Caution as the herdsmen killings take a religious dimension

Two recent developments have added a critical and unfortunate dimension to the crisis caused by the killings in the Middle Belt of Nigeria and the handling of those developments by the Federal Government. They move the country into uncharted territory of matters seen from the prism of religion. Experience elsewhere instructs on the need to tread cautiously and handle the unfolding developments with circumspection.

The religious angle to the killings was the dominant theme when President Muhammadu Buhari met with United States President Donald Trump in Washington on April 30. Trump bluntly stated, “We have had very serious problems with Christians who are being murdered in Nigeria. We are going to work on that problem very, very hard because we cannot allow that to happen.”

Members of one of the largest Christian denominations in Nigeria stepped out Tuesday, May 22, in nationwide protest marches against the cold-blooded murder of two priests in a church in Benue State. The protests by Catholics add a new and dangerous dimension to the unfolding sad chapter of killings by terrorists in the guise of herdsmenin the Middle Belt.  Benue State has been at the epicentre of these gruesome killings. There are now no fewer than 170, 000 displaced persons from various communities in the state residing in Internally Displaced Persons camps.

The murder of Fr Joseph Gor and Felix Tyolaha was particularly provocative. Armed Fulani herdsmen attacked the reverend fathers inside the church as they conducted morning mass on April 24, in AyarMbalom community within the Gwer East Local Government Area of Benue State. They also killed 19 parishioners and burnt houses in the community.

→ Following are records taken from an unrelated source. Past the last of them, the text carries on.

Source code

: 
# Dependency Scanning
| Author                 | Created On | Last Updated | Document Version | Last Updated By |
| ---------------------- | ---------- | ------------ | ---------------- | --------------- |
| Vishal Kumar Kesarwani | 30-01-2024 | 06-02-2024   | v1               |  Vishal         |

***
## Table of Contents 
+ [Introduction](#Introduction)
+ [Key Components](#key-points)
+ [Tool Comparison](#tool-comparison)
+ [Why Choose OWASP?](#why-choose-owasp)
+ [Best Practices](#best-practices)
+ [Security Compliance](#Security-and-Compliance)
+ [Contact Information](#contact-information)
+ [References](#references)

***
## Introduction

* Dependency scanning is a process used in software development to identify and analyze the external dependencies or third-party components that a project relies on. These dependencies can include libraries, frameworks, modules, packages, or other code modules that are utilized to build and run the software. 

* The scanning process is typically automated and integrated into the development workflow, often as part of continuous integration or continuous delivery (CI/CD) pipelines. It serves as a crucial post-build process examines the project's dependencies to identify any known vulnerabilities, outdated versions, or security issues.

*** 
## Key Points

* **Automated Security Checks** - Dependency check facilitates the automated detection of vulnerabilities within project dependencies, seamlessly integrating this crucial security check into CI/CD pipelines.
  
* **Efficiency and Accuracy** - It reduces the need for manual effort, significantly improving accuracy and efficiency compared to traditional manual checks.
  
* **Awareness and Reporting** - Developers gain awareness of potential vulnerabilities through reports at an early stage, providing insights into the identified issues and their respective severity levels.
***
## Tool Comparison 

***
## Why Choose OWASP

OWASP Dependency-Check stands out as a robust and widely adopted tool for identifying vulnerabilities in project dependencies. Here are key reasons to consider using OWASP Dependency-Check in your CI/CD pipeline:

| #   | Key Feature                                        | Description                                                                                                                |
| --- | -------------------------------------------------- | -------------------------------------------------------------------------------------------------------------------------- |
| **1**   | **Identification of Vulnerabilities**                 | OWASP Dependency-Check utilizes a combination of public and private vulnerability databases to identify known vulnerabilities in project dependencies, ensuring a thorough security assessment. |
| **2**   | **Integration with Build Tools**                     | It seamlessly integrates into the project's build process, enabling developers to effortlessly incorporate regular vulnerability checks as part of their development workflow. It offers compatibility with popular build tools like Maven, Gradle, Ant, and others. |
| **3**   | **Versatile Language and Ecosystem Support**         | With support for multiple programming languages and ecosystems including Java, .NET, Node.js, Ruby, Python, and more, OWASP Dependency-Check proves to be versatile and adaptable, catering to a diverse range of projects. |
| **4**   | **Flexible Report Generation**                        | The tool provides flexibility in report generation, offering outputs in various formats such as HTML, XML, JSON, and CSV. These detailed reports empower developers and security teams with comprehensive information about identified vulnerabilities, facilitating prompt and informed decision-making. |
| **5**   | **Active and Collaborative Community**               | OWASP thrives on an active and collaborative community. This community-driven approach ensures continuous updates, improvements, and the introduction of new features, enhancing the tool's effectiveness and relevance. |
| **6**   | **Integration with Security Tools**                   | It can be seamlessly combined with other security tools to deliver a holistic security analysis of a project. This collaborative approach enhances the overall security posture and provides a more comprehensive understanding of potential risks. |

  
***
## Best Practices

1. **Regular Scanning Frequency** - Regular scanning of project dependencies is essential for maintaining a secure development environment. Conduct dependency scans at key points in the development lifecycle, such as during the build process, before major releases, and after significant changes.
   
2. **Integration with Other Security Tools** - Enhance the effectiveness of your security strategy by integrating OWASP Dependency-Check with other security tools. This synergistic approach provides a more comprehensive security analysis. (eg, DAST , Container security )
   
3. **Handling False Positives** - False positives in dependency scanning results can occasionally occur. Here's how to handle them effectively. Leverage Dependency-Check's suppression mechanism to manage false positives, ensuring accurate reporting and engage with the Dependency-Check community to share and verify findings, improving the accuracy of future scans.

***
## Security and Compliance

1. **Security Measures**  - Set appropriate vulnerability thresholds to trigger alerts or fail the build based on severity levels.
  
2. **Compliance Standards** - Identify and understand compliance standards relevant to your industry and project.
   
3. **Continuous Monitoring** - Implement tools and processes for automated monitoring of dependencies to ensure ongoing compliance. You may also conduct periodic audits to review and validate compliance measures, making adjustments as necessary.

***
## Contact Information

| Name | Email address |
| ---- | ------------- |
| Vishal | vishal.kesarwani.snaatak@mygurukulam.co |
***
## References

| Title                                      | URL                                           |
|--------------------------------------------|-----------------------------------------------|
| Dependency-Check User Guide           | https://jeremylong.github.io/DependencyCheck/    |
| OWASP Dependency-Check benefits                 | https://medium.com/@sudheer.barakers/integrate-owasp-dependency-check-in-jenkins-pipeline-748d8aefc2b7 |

Among the dead were two head teachers and the principal of a secondary school in Ayar. In other words, the killers went for the jugular of matters  such as education and religion that held the community together. The attack on the church came some four days after herdsmen similarly murdered ten persons in the Guma LGA, and destroyed houses in Naka, Gwer LGA. There were also attacks by persons dressed in military uniforms who claimed to be searching for those who killed a soldier.

More than any other incident, the direct attack on the church, its leaders and parishioners gave a religious twist to the killings. President Buhari seemed to grasp the implication of the incident as he quickly reacted with a statement condemning the action. Buhari said, “This latest assault on innocent persons is particularly despicable. Violating a place of worship, killing priests and worshippers is not only vile, evil and satanic, it is clearly calculated to stoke up religious conflict and plunge our communities into endless bloodletting.”

Buhari then pledged the resolve of the Federal Government to arrest and prosecute the perpetrators. Nothing has happened since then. The Federal Government has made no recourse to the incident since that instantaneous reaction by the President. The inaction is compounded by statements that do not bring any comfort to the affected as well as other citizens.

President Buhari and officials of the Federal Government have had no fewer than three different rationalisations for the killings in Benue State and other parts of the Middle Belt. While meeting with Trump, Buhari canvassed what Nigerians now call the Gaddafi theory for the mindless terrorist killings. “The problem of herders in Nigeria is a very long historical thing,” he said. “The Nigerian herders don’t carry anything more than a stick and occasionally a machete to cut down foliage and give it to their animals. These ones are carrying AK-47s.

“People should not underrate what happened in Libya. Forty-three years of Gaddafi; people were recruited from the Sahel and trained to shoot and kill. With the demise of Gaddafi, they moved to other countries and regions and carried the experience with them.”

While meeting with leaders from Benue State, however, President Buhari sued for integration and cooperation between the farming communities and the herdsmen. He asked the grieving visitors to be more accommodating and see the herdsmen as fellow citizens of Nigeria. Then the Inspector General of Police and the Chief of Army Staff blamed the killings on the passage by the Benue State House of Assembly of a law that made open grazing an offence in the state.

Some of the explanations are insensitive while others such as that of “ex-Gaddafi soldiers” insult the nation. The Gaddafi theory is beneath contempt: it implies a breach of the internal security of Nigeria by foreign forces and directly questions the competence of all our security forces. No one should be repeating that jaded explanation.

BusinessDay calls on the Federal Government to provide leadership in the core area of security of lives and property of citizens in one of the federating units of the country. Citizens of Benue State and all Nigerians want to see positive action to arrest the persons visiting terror on Benue State, whether they are herdsmen or former Gaddafi soldiers. Nigeria must avoid adding the tinderbox of religion to the conflict between pastoralists and farmers. Stop the killings now.